AIM OF THE TASK ▸ Retype, word for word, each line between the lines holding "# Python, Library(pandas, NumPy, sci-kit" and "이 때 클러스터의 데이터는", inclusive, and leave the rest of the data alone.

● ● ● ● ● ● ●

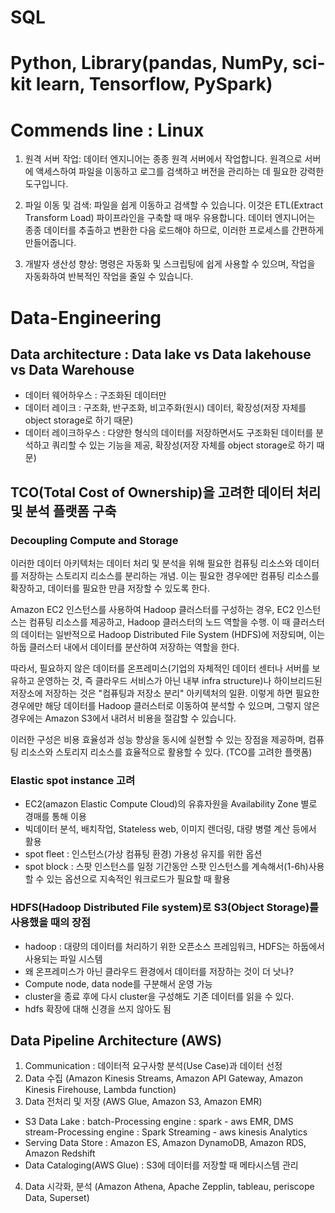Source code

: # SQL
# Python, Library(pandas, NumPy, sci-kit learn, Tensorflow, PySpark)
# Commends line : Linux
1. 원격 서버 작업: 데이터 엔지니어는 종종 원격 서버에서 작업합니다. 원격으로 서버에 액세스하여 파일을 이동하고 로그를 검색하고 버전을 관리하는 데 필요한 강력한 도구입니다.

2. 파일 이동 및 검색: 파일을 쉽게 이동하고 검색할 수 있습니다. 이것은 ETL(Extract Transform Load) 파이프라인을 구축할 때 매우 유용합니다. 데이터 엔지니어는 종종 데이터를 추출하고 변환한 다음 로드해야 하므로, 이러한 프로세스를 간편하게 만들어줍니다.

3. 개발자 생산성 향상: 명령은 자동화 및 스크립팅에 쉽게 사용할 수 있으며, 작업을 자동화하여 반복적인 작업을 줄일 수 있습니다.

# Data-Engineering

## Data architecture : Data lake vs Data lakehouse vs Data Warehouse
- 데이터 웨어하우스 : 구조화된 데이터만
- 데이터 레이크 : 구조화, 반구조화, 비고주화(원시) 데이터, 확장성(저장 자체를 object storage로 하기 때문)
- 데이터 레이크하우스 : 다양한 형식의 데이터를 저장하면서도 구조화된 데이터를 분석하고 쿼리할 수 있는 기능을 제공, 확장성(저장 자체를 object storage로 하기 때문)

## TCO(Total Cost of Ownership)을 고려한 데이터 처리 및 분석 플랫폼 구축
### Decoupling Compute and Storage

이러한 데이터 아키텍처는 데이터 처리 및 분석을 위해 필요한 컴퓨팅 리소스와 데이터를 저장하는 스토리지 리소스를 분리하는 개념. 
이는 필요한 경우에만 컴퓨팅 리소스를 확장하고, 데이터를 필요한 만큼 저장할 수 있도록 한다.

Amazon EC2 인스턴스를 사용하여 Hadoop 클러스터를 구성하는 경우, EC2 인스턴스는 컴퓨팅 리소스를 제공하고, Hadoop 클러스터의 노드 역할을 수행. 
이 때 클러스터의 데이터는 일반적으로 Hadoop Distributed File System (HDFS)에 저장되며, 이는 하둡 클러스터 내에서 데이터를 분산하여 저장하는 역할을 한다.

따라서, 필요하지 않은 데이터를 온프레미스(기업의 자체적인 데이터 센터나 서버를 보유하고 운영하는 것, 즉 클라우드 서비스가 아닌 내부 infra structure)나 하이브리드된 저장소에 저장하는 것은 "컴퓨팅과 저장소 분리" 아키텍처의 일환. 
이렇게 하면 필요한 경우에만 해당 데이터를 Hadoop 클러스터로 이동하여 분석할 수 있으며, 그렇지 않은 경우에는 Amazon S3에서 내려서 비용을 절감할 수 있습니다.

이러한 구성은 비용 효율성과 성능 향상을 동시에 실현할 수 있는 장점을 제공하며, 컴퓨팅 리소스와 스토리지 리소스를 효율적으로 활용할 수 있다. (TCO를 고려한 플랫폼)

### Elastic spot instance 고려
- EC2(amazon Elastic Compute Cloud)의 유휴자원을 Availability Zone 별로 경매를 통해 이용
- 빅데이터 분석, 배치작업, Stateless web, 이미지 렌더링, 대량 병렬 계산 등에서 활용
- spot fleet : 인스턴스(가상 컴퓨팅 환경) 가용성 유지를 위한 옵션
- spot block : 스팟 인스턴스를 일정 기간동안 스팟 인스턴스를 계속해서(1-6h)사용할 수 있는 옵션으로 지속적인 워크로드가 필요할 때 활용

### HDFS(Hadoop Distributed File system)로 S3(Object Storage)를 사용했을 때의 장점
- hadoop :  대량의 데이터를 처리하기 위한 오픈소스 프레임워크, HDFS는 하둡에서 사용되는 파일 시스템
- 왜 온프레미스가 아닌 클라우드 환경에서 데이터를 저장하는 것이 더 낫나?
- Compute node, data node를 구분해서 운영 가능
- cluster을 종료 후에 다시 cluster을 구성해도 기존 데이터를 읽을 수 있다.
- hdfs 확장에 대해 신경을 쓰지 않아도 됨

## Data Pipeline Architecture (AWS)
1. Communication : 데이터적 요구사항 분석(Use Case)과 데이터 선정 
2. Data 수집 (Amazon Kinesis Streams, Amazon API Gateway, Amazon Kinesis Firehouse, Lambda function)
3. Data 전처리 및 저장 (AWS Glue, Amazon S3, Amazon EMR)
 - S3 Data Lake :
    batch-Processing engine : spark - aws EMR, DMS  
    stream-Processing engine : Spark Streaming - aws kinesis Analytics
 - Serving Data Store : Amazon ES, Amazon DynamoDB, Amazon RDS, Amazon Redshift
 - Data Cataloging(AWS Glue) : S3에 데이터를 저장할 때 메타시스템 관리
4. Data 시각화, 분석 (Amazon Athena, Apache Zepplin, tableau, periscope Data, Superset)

● ● ● ● ● ● ●

REPLY ▸
# Python, Library(pandas, NumPy, sci-kit learn, Tensorflow, PySpark)
# Commends line : Linux
1. 원격 서버 작업: 데이터 엔지니어는 종종 원격 서버에서 작업합니다. 원격으로 서버에 액세스하여 파일을 이동하고 로그를 검색하고 버전을 관리하는 데 필요한 강력한 도구입니다.

2. 파일 이동 및 검색: 파일을 쉽게 이동하고 검색할 수 있습니다. 이것은 ETL(Extract Transform Load) 파이프라인을 구축할 때 매우 유용합니다. 데이터 엔지니어는 종종 데이터를 추출하고 변환한 다음 로드해야 하므로, 이러한 프로세스를 간편하게 만들어줍니다.

3. 개발자 생산성 향상: 명령은 자동화 및 스크립팅에 쉽게 사용할 수 있으며, 작업을 자동화하여 반복적인 작업을 줄일 수 있습니다.

# Data-Engineering

## Data architecture : Data lake vs Data lakehouse vs Data Warehouse
- 데이터 웨어하우스 : 구조화된 데이터만
- 데이터 레이크 : 구조화, 반구조화, 비고주화(원시) 데이터, 확장성(저장 자체를 object storage로 하기 때문)
- 데이터 레이크하우스 : 다양한 형식의 데이터를 저장하면서도 구조화된 데이터를 분석하고 쿼리할 수 있는 기능을 제공, 확장성(저장 자체를 object storage로 하기 때문)

## TCO(Total Cost of Ownership)을 고려한 데이터 처리 및 분석 플랫폼 구축
### Decoupling Compute and Storage

이러한 데이터 아키텍처는 데이터 처리 및 분석을 위해 필요한 컴퓨팅 리소스와 데이터를 저장하는 스토리지 리소스를 분리하는 개념. 
이는 필요한 경우에만 컴퓨팅 리소스를 확장하고, 데이터를 필요한 만큼 저장할 수 있도록 한다.

Amazon EC2 인스턴스를 사용하여 Hadoop 클러스터를 구성하는 경우, EC2 인스턴스는 컴퓨팅 리소스를 제공하고, Hadoop 클러스터의 노드 역할을 수행. 
이 때 클러스터의 데이터는 일반적으로 Hadoop Distributed File System (HDFS)에 저장되며, 이는 하둡 클러스터 내에서 데이터를 분산하여 저장하는 역할을 한다.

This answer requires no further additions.